Will we someday canonize Madonna, Angelina (with baby Suri in a manger scene), and Paris Hilton sculpted in marble with a wardrobe malfunction? Will our churches consist of flashing cameras and rose petals being thrown at the feet of Tyra Banks? Will our ministers sat on an “E” news set and preach of the second coming of TomCat’s second child born in Bethlehem with three Dianetic wise men bearing gifts of Ritalin and Zoloft?
These living gods are so much more interesting than the ones we read about in the Bible. They actually do things. The Christian god does nothing. He lets you scream in agony into your pillow every night because you’re starving. He let’s you give every penny you have to his holy servants. If you can’t leave home, you can send the title to your forty acres and a mule to Pat Robertson. Heck, that’s no fun. It’s definitely not as fun as watching Demi Moore walk into the academy award ceremonies with her eighteen year old lover. Get out of here. Christians beat that, will you?
By now, readers realize I am an atheist and not a man with spiritual tendencies. Sure, I’ll tune in an occasional down and dirty church service on television, but I enjoy watching facial expressions. That little beady-eyed guy, Benny Hinn, really makes me giggle. He had to be a nerd in school. Of course, I’ll never forget Jimmy Swaggart when he made those strange facial expressions while he confessed, “I have sinned against you.” Heck, he didn’t sin against me. It was his poor family he screwed up…hey but not his fortune. He’s still robbing the emotionally blind and his mentally empty followers.
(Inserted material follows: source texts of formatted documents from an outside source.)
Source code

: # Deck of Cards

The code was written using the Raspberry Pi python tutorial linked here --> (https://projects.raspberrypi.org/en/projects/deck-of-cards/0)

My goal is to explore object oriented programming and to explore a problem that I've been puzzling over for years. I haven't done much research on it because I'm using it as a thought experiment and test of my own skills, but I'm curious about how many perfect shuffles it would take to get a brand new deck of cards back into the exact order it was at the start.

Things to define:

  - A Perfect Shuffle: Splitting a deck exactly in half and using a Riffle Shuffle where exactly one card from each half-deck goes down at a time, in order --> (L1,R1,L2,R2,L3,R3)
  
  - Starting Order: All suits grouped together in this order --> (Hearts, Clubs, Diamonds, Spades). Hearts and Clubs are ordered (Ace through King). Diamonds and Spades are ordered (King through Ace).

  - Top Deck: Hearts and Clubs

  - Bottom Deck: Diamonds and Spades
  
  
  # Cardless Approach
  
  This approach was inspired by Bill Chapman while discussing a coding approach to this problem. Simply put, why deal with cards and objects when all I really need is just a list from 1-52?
As for me, currently I like the idea of worshiping Republican politicians. There’s never a dull moment. They’re always trying to cover their tracks and reading their bible, “Sex, Lies, And Video Tapes.” It such a fun pastime. Of course, I’ll never send them the title to my forty acres and a mule, I don’t own much thanks to their political belief system. In November, I will enjoy watching the Republicans fall like plastic soldiers in a child’s game, or like Jimmy Bakker in a prison game. I may change my belief system to Hillary Clinton or John Roberts. Hey! If god can be capricious, so can I.